Collected data
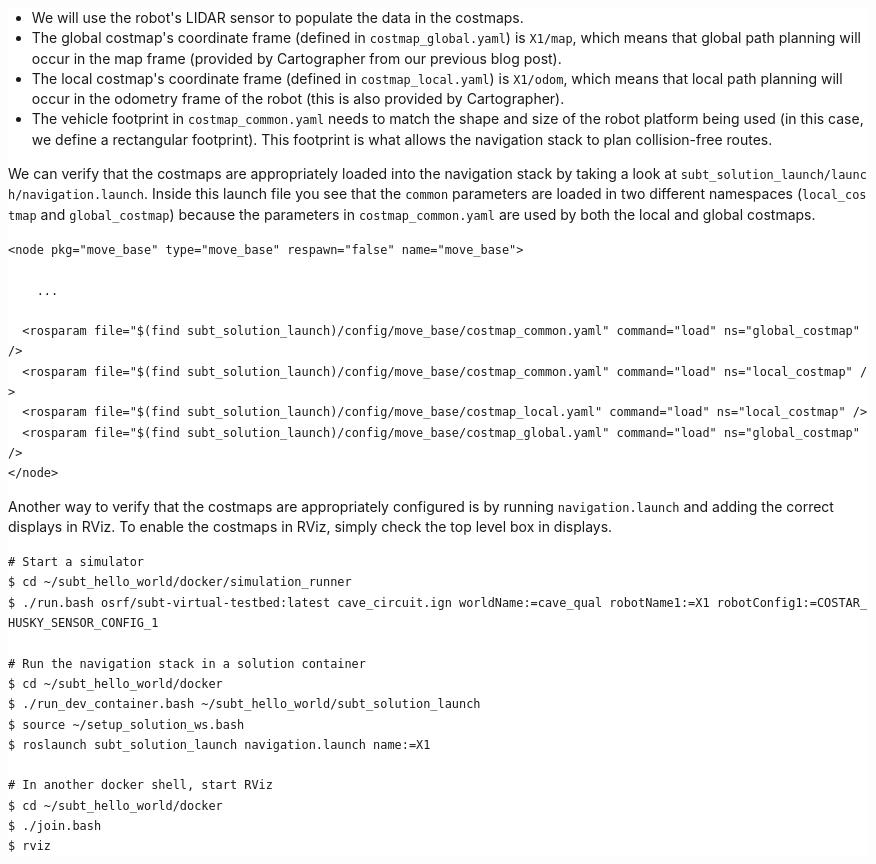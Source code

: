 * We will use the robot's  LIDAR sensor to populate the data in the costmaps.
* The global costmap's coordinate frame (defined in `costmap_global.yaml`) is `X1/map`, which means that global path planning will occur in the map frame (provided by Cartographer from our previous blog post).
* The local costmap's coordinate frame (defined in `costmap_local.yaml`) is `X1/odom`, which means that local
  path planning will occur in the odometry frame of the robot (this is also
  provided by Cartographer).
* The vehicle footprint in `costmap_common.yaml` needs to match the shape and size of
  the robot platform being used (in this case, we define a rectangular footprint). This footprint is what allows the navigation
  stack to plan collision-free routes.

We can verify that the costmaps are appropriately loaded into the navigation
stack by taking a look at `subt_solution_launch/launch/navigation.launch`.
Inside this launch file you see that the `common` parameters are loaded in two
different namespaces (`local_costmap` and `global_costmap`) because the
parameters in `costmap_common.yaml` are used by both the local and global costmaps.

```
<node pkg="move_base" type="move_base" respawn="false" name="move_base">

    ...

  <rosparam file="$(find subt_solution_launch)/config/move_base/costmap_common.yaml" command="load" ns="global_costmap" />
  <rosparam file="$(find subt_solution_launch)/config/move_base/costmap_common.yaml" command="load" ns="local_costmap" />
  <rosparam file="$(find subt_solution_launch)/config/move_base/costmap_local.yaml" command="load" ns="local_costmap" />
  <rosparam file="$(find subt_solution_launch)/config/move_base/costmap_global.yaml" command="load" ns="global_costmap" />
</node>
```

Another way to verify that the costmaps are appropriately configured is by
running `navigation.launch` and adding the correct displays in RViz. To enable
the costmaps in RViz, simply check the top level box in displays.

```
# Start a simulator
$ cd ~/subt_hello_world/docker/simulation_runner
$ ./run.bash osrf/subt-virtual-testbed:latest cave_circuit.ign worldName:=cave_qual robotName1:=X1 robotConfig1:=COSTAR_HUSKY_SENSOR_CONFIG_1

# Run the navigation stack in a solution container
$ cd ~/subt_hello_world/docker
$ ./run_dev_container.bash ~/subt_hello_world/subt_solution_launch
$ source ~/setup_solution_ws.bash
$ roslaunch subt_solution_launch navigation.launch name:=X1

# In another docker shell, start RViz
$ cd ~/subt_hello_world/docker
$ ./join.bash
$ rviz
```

--

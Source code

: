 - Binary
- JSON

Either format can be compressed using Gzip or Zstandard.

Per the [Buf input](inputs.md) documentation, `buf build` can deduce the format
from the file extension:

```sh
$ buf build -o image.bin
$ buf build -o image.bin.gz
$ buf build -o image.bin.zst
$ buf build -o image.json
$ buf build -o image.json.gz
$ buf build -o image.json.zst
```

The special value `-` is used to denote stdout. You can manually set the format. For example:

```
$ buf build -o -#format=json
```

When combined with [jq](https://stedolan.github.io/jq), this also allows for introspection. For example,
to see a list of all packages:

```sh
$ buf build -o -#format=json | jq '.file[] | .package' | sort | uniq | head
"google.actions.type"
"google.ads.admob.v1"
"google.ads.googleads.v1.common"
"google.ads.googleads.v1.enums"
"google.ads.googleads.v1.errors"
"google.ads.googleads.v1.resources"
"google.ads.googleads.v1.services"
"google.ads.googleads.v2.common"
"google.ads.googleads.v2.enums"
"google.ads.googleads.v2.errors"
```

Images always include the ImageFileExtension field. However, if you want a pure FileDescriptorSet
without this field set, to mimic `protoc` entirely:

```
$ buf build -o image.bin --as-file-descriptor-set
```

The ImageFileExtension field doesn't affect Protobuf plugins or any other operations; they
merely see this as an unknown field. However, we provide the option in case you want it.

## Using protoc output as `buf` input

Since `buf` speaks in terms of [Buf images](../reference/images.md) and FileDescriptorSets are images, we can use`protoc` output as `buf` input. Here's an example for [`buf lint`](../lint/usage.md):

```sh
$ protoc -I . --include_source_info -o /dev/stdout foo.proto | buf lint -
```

==

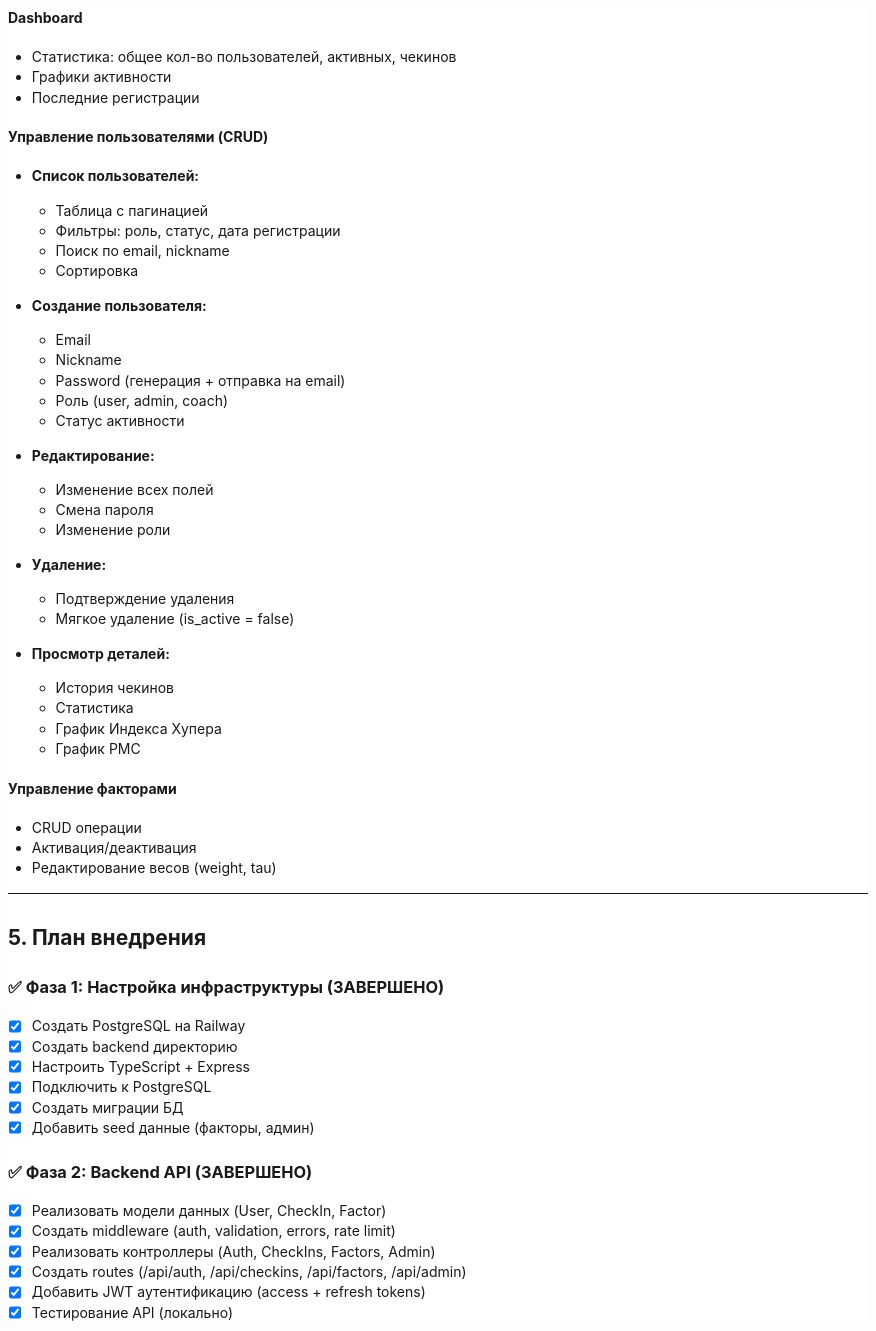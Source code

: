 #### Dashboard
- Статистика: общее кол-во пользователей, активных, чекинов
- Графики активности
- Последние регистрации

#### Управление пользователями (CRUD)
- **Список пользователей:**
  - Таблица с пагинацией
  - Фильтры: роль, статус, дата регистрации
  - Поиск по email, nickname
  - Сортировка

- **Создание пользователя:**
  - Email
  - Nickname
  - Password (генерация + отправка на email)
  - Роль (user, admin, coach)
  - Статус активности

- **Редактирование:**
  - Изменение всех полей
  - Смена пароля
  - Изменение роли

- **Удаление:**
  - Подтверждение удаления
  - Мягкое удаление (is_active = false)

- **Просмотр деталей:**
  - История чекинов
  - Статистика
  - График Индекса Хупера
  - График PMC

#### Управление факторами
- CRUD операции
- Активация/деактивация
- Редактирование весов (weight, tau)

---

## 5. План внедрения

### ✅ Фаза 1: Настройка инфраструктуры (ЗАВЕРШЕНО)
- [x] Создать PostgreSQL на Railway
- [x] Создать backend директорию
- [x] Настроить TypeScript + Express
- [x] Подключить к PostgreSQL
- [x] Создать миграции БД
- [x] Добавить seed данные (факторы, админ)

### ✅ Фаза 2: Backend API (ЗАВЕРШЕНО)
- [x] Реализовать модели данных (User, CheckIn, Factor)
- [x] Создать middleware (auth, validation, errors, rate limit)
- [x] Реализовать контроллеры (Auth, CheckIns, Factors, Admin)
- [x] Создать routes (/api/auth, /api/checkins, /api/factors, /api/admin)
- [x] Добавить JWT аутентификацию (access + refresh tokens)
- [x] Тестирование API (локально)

Action item:
Copy every line above in which the string "CRUD" shows up.

The completed task:
#### Управление пользователями (CRUD)
- CRUD операции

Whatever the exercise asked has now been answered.